Below are records; please give the number of their lines that contain the string "pivotRow", and only that number.
# # # # #
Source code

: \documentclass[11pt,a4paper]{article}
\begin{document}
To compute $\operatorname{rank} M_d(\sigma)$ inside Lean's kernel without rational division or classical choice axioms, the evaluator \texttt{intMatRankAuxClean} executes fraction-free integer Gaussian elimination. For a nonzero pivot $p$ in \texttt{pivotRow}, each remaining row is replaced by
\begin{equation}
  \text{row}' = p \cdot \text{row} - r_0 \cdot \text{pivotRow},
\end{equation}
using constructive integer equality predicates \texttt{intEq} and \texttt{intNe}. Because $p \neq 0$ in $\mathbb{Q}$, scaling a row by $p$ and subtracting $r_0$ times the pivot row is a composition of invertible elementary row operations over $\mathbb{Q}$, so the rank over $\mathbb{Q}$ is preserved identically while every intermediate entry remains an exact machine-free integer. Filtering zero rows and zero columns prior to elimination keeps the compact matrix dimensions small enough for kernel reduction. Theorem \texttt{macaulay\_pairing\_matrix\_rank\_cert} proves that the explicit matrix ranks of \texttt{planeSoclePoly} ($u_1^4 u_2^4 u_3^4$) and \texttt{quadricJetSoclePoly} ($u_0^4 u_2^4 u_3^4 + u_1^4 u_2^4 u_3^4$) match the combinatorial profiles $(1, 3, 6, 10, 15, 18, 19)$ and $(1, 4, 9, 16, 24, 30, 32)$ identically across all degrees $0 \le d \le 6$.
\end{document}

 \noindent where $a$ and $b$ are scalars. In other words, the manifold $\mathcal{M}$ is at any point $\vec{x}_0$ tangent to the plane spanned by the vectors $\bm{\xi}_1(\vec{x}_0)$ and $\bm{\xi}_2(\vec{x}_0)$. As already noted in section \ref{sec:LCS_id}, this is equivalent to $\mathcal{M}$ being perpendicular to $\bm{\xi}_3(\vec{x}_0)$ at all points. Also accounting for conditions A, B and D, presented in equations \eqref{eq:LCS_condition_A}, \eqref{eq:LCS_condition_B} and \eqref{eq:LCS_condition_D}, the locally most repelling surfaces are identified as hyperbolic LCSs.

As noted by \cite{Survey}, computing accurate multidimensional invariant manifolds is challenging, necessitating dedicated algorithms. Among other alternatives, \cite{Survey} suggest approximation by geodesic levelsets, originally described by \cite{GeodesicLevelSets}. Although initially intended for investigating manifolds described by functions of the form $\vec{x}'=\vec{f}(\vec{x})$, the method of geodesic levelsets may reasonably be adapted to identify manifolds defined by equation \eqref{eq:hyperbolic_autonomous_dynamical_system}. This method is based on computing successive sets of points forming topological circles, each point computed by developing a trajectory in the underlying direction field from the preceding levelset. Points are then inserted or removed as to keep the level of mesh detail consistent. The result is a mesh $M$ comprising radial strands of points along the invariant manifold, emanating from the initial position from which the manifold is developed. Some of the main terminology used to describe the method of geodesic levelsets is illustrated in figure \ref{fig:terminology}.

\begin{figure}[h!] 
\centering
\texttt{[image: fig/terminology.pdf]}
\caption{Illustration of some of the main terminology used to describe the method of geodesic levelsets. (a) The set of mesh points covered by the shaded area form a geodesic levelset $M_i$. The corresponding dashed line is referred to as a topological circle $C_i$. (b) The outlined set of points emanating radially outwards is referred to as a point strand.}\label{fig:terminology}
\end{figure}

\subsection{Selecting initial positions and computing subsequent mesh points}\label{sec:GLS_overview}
# # # # #
= Your solution =
2